По прибытии в Париж, граф Толстой нашел приготовленное уже для него жилище. Следуя системе прельщений с Россией, Наполеон купил Отель-Телюсон, довольно большой и красивый дом, в лучшей части города, с прекрасным садом его от улицы отделяющим, и отдал его русскому посольству. Мы не могли остаться в долгу и хотели заплатить с лихвою, и для того только что отделанный великолепный дом князя Волконского, на Дворцовой набережной, за дорогую цену куплен в казну для ожидаемого Коленкура.
Приезд его в январе месяце был сигналом отъезда для Савари с компанией. Почти все полагали, что нестерпимая спесь Коленкура была следствием данных ему наставлений. Я совсем другого мнения: этот человек был просто дерзкий холоп, который, гордясь успехами, могуществом своего господина, как все низкие души забывался в счастье. Может быть, по примеру Савари, приготовленный к холодному приему от общества, он с первого шага хотел предупредить его своею надменностью. Доказательством, что раздражение против себя русских не могло входить в намерения Наполеона, служит то, что предтеча Коленкура, Савари, и преемник его, Лористон, всегда оказывали, первый величайшую терпеливость, последний — умеренность и скромность в сношениях с двором и вельможами, даже тогда, как всё клонилось к совершенному разрыву с Россией.
Целых пять лет с сентября 1802 года, министерство, прозванное Английским, управляло государственными делами. Кажется, в самодержавных правлениях министры, которые просто орудия воли государевой, должны только следовать, хотя бы и не одобряли её, новой политической системе, им принятой. Не так думали наши Фоксы и Питты; жаль им было расставаться с местами и властью, они их как будто против воли сохраняли; но сам Император подал им средства с благовидностью освободиться от тяжести дел. Не вдруг, как в Англии, а в продолжение последних четырех месяцев 1807 года министерство изменилось и возобновилось почти в целом составе своем.
Началось с министра финансов, почтенного графа Васильева. Он бы не удалился, и его бы не отпустили: он был еще не слишком стар, но изнуренный долголетними трудами и опытный в делах, он может быть с трепетом смотрел на приближающееся несогласие с Великобританией, царицей торговли, и чувствовал, что затруднения, в которые оно его поставит, будут превыше сил его. Счастье сопутствовало ему всегда в жизни и не покинуло его при конце её: ибо что может быть счастливее кань вовремя умереть? Он скончался в конце августа, а в половине сентября объявлена война Англии.

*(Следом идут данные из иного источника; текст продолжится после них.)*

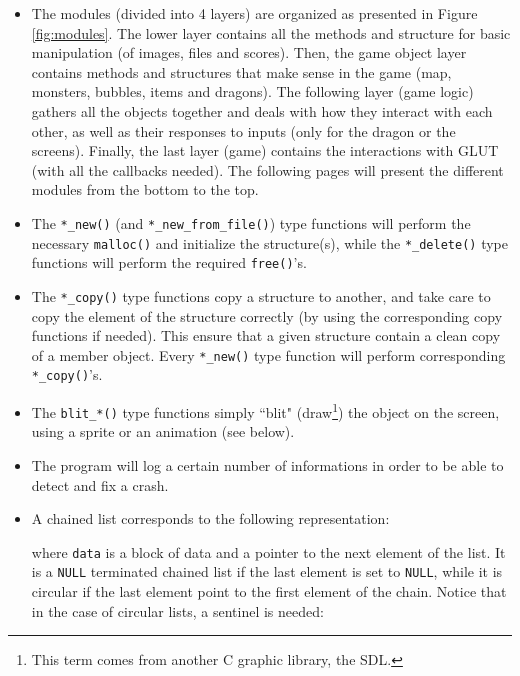 \documentclass[12pt,a4paper]{article}
\newcommand{\cc}[1]{\texttt{#1}}
\begin{document}
\begin{itemize}
\item The modules (divided into 4 layers) are organized as presented in Figure \ref{fig:modules}. The lower layer contains all the methods and structure for basic manipulation (of images, files and scores). Then, the game object layer contains methods and structures that make sense in the game (map, monsters, bubbles, items and dragons). The following layer (game logic) gathers all the objects together and deals with how they interact with each other, as well as their responses to inputs (only for the dragon or the screens). Finally, the last layer (game) contains the interactions with GLUT (with all the callbacks needed). The following pages will present the different modules from the bottom to the top.
\item The \cc{*_new()}  (and \cc{*_new_from_file()}) type functions will perform the necessary \cc{malloc()} and initialize the structure(s), while the \cc{*_delete()} type functions will perform the required \cc{free()}'s. 
\item The \cc{*_copy()} type functions copy a structure to another, and take care to copy the element of the structure correctly (by using the corresponding copy functions if needed). This ensure that a given structure contain a clean copy of a member object. Every \cc{*_new()} type function will perform corresponding \cc{*_copy()}'s.
\item  The \cc{blit_*()} type functions simply ``blit" (draw\footnote{This term comes from another C graphic library, the SDL.}) the object on the screen, using a sprite or an animation (see below). 
\item The program will log a certain number of informations in order to be able to detect and fix a crash.
\item A chained list corresponds to the following representation:\begin{center}
\end{center}
where \cc{data} is a block of data and  a pointer to the next element of the list. It is a \cc{NULL} terminated chained list if the last element is set to \cc{NULL}, while it is circular if the last element point to the first element of the chain. Notice that in the case of circular lists, a sentinel is needed: \begin{center}
\end{center}
\end{itemize}
\end{document}
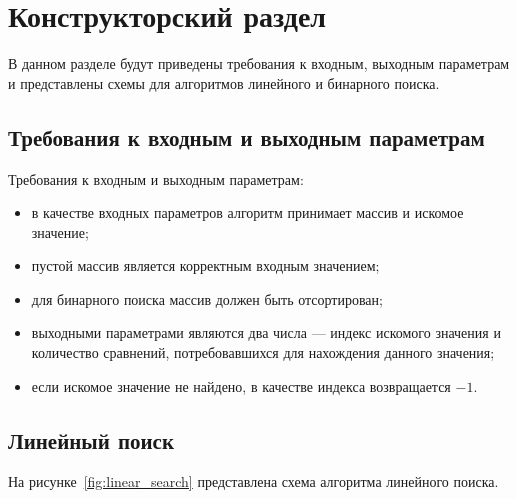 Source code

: \chapter{Конструкторский раздел}

В данном разделе будут приведены требования к входным, выходным параметрам и представлены схемы для алгоритмов линейного и бинарного поиска.

\section{Требования к входным и выходным параметрам}

Требования к входным и выходным параметрам:
\begin{itemize}[label=--]
    \item в качестве входных параметров алгоритм принимает массив и искомое значение;
    \item пустой массив является корректным входным значением;
    \item для бинарного поиска массив должен быть отсортирован;
    \item выходными параметрами являются два числа --- индекс искомого значения и количество сравнений, потребовавшихся для нахождения данного значения;
    \item если искомое значение не найдено, в качестве индекса возвращается $-1$.
\end{itemize}

\section{Линейный поиск}

На рисунке~\ref{fig:linear_search} представлена схема алгоритма линейного поиска.


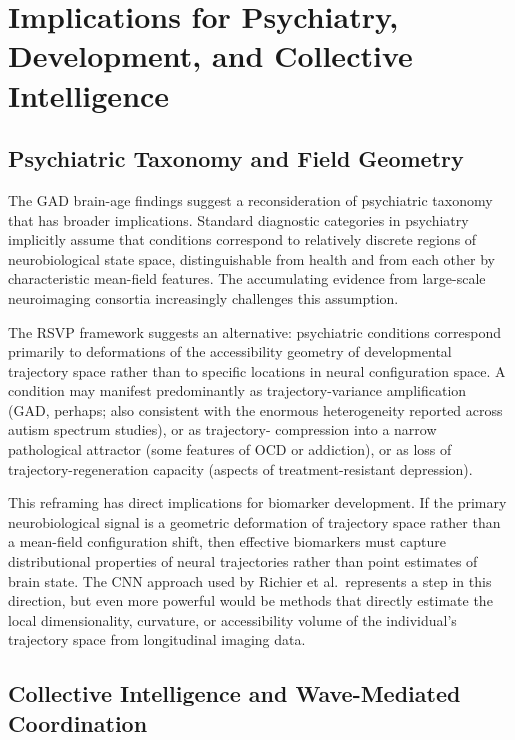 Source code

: \documentclass[11pt,a4paper]{article}
\theoremstyle{plain}
\theoremstyle{definition}
\begin{document}
\section{Implications for Psychiatry, Development, and Collective Intelligence}
\label{sec:implications}

\subsection{Psychiatric Taxonomy and Field Geometry}

The GAD brain-age findings suggest a reconsideration of psychiatric taxonomy that has
broader implications. Standard diagnostic categories in psychiatry implicitly assume
that conditions correspond to relatively discrete regions of neurobiological state space,
distinguishable from health and from each other by characteristic mean-field features.
The accumulating evidence from large-scale neuroimaging consortia increasingly challenges
this assumption.

The RSVP framework suggests an alternative: psychiatric conditions correspond primarily
to deformations of the accessibility geometry of developmental trajectory space rather
than to specific locations in neural configuration space. A condition may manifest
predominantly as trajectory-variance amplification (GAD, perhaps; also consistent with
the enormous heterogeneity reported across autism spectrum studies), or as trajectory-
compression into a narrow pathological attractor (some features of OCD or addiction),
or as loss of trajectory-regeneration capacity (aspects of treatment-resistant depression).

This reframing has direct implications for biomarker development. If the primary
neurobiological signal is a geometric deformation of trajectory space rather than a
mean-field configuration shift, then effective biomarkers must capture distributional
properties of neural trajectories rather than point estimates of brain state. The CNN
approach used by Richier et al.\ represents a step in this direction, but even more
powerful would be methods that directly estimate the local dimensionality, curvature,
or accessibility volume of the individual's trajectory space from longitudinal imaging data.

\subsection{Collective Intelligence and Wave-Mediated Coordination}
\end{document}
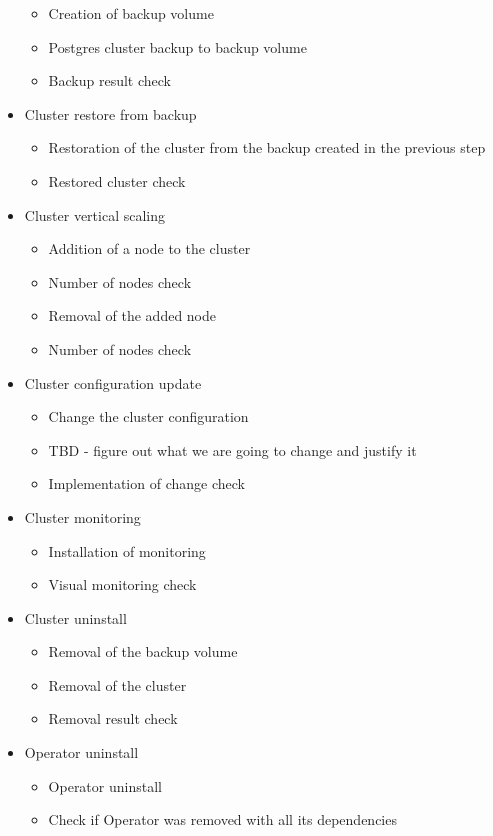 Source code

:\begin{itemize}
        \begin{itemize}
          \item Creation of backup volume
          \item Postgres cluster backup to backup volume
          \item Backup result check
        \end{itemize}
  \item Cluster restore from backup
        \begin{itemize}
          \item Restoration of the cluster from the backup created in the previous step
          \item Restored cluster check
        \end{itemize}
  \item Cluster vertical scaling
        \begin{itemize}
          \item Addition of a node to the cluster
          \item Number of nodes check
          \item Removal of the added node
          \item Number of nodes check
        \end{itemize}
  \item Cluster configuration update
        \begin{itemize}
          \item Change the cluster configuration
          \item TBD - figure out what we are going to change and justify it
          \item Implementation of change check
        \end{itemize}
  \item Cluster monitoring
        \begin{itemize}
          \item Installation of monitoring
          \item Visual monitoring check
        \end{itemize}
  \item Cluster uninstall
        \begin{itemize}
          \item Removal of the backup volume
          \item Removal of the cluster
          \item Removal result check
        \end{itemize}
  \item Operator uninstall
        \begin{itemize}
          \item Operator uninstall
          \item Check if Operator was removed with all its dependencies
        \end{itemize}
\end{itemize}


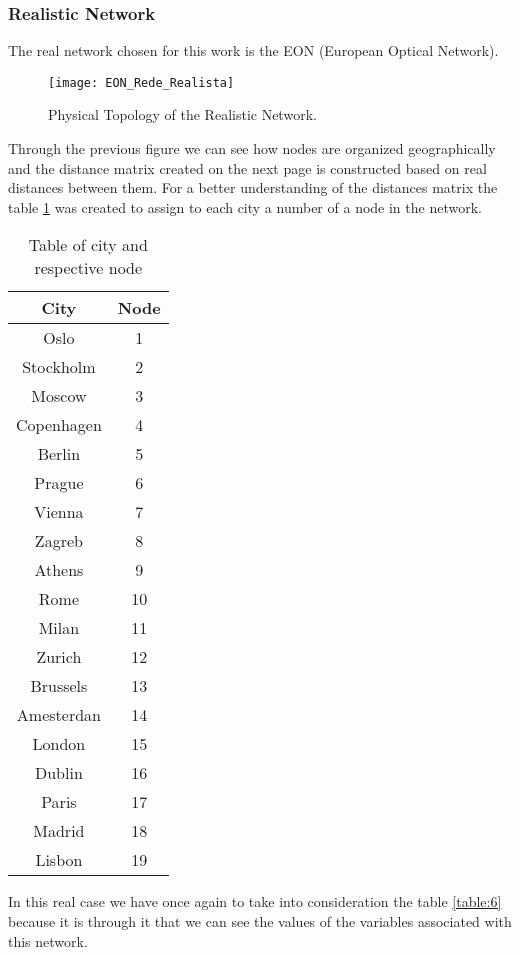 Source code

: \subsubsection{Realistic Network}
The real network chosen for this work is the EON (European Optical Network).

\begin{figure}[h!]
\centering
\texttt{[image: EON\_Rede\_Realista]}
\caption{Physical Topology of the Realistic Network.}
\end{figure}

Through the previous figure we can see how nodes are organized geographically and the distance matrix created on the next page is constructed based on real distances between them.
For a better understanding of the distances matrix the table \ref{city_nodes3} was created to assign to each city a number of a node in the network.

\begin{table}[h!]
\centering
\begin{tabular}{|| c | c ||}
 \hline
 City & Node \\
 \hline\hline
 Oslo & 1 \\
 Stockholm & 2 \\
 Moscow & 3 \\
 Copenhagen & 4 \\
 Berlin & 5 \\
 Prague & 6 \\
 Vienna & 7 \\
 Zagreb & 8 \\
 Athens & 9 \\
 Rome & 10 \\
 Milan & 11 \\
 Zurich & 12 \\
 Brussels & 13 \\
 Amesterdan & 14 \\
 London & 15 \\
 Dublin & 16 \\
 Paris & 17 \\
 Madrid & 18 \\
 Lisbon & 19 \\
 \hline
\end{tabular}
\caption{Table of city and respective node}
\label{city_nodes3}
\end{table}

In this real case we have once again to take into consideration the table \ref{table:6} because it is through it that we can see the values of the variables associated with this network.

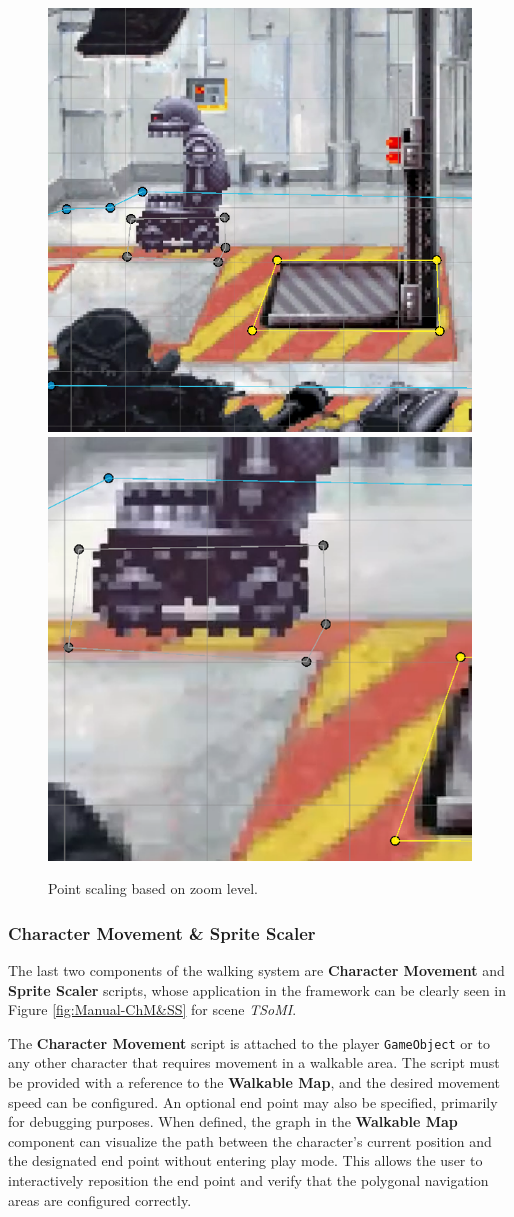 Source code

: \begin{figure}[H]
\centering
\includegraphics[width=.48\linewidth]{img/User doc/point_scaling.png}
\includegraphics[width=.48\linewidth]{img/User doc/point_scaling2.png}
\caption{Point scaling based on zoom level.}
\label{fig:Manual-Zoom}
\end{figure}

\subsubsection{Character Movement \& Sprite Scaler}
The last two components of the walking system are \textbf{Character Movement} and \textbf{Sprite Scaler} scripts, whose application in the framework can be clearly seen in Figure \ref{fig:Manual-ChM&SS} for scene \textit{TSoMI}. 

The \textbf{Character Movement} script is attached to the player \verb|GameObject| or to any other character that requires movement in a walkable area. The script must be provided with a reference to the \textbf{Walkable Map}, and the desired movement speed can be configured. An optional end point may also be specified, primarily for debugging purposes. When defined, the graph in the \textbf{Walkable Map} component can visualize the path between the character's current position and the designated end point without entering play mode. This allows the user to interactively reposition the end point and verify that the polygonal navigation areas are configured correctly.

Бремя, им носимое, само собою легло на давно уже подставившего под него рамена свои, племянника его, Федора Александровича Голубцова, и через два года потом его раздавило.
За год до того, князь Чарторыйский, уступая силе общего мнения, должен был портфель иностранных дел передать некоему барону Будбергу; не покидая однако же Государя, он тайно оставался главным советником его в делах дипломатических. Этот Будберг был, кажется, лицо совсем без физиономии. При воспитании императора Александра, находился он в числе наставников, и об нём ничего не говорили. Потом еще при Екатерине был он назначен посланником в Стокгольм и там ничего не умел сделать, даже сосватать великую княжну Александру Павловну за Шведского короля; его однако же не отозвали. Без особых милостей и без гонений от Павла, оставался он при нём на прежнем месте почти к забвении. В 1802 году попытались было сделать его Петербургским военным губернатором; месяца два или три место сие оставалось как будто вакантным, об нём и помину не было, и его опять назад отправили в Стокгольм. Как подставку, как подтычку вызвали его оттуда в 1806 году, чтобы дать ему название министра иностранных дел. С сим званием случился он в Тильзите при переговорах, и неумышленно, безвинно подписал мирный трактат; и за то никто не думал на него сердиться и поносить его, а вся досада обратилась на бывшего тут, также случайно, русского князя. Трудно определительно сказать что-нибудь на счет характера такого человека, который сквозь столь важные места и события прошел невидимкой; судя по догадкам можно себе вообразить его немцем, довольно образованным для того времени, где нужно искательным, терпеливым и молчаливым, и следственно по наружности глубоко мысленным. Познав наконец весь нуллитет его, Государь, видно без обиняков сказал ему: «Ступай, брат, на покой!» [109]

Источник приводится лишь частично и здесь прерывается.